When you are amid a gathering of (mostly) silent birders you just cant help but let your mind wander. As a five year old I’d sit with my mum identifying birds visiting the threaded peanut shells hung in the garden. On Thursday morning, a couple of score years and more later, I found myself with my guests and a group of twitchers on a windswept Cornish headland. In the intervening period I’ve seen a lot of birds in the UK; 499 species to be exact.
The first warming rays of the sun were stretching my shadow towards sallows surrounded by brambles: this small patch of vegetation was the focus of everyone’s attention. We had spent the lat week on the Isles of Scilly and had returned to the mainland on the previous afternoons ferry. This was the last day of ‘The Isles of Scilly Birders tour’. We were calling at a few places in Cornwall before heading back to Norfolk. Hence our ‘bush-staring’ close to the village of Sennen.
Hidden within the bush was a Grey Catbird. A North American crepuscular bird …way …way out of its normal range. This was the second occurence of this species in Britain.

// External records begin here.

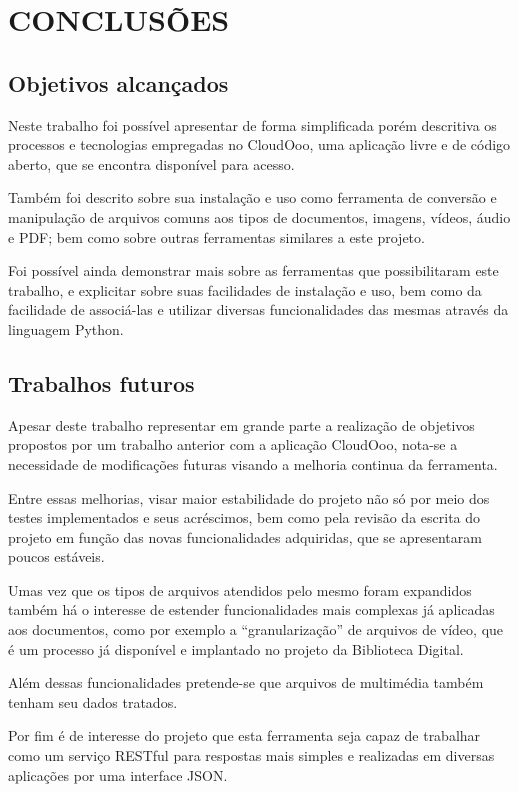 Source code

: \chapter{CONCLUSÕES}
\thispagestyle{empty}

\section{Objetivos alcançados}

Neste trabalho foi possível apresentar de forma simplificada porém descritiva os processos e tecnologias empregadas no CloudOoo, uma aplicação livre e de código aberto, que se encontra disponível para acesso.

Também foi descrito sobre sua instalação e uso como ferramenta de conversão e manipulação de arquivos comuns aos tipos de documentos, imagens, vídeos, áudio e PDF; bem como sobre outras ferramentas similares a este projeto.

Foi possível ainda demonstrar mais sobre as ferramentas que possibilitaram este trabalho, e explicitar sobre suas facilidades de instalação e uso, bem como da facilidade de associá-las e utilizar diversas funcionalidades das mesmas através da linguagem Python.


\section{Trabalhos futuros}

Apesar deste trabalho representar em grande parte a realização de objetivos propostos por um trabalho anterior com a aplicação CloudOoo, nota-se a necessidade de modificações futuras visando a melhoria continua da ferramenta.

Entre essas melhorias, visar maior estabilidade do projeto não só por meio dos testes implementados e seus acréscimos, bem como pela revisão da escrita do projeto em função das novas funcionalidades adquiridas, que se apresentaram poucos estáveis.

Umas vez que os tipos de arquivos atendidos pelo mesmo foram expandidos também há o interesse de estender funcionalidades mais complexas já aplicadas aos documentos, como por exemplo a ``granularização'' de arquivos de vídeo, que é um processo já disponível e implantado no projeto da Biblioteca Digital.

Além dessas funcionalidades pretende-se que arquivos de multimédia também tenham seu dados tratados.

Por fim é de interesse do projeto que esta ferramenta seja capaz de trabalhar como um serviço RESTful para respostas mais simples e realizadas em diversas aplicações por uma interface JSON.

As the sun lit up the lime bark of the willows a dark thrush sized grey bird with a black cap and a rusty vent hopped up to become the landmark of my 500th British species.
Do you think we could use the ‘cat carrier’ we saw hung on the wall at the pub during our last night of the tour to take it back to the states? No? … well no need to get into a flap about it. Better nip this in the bud right now!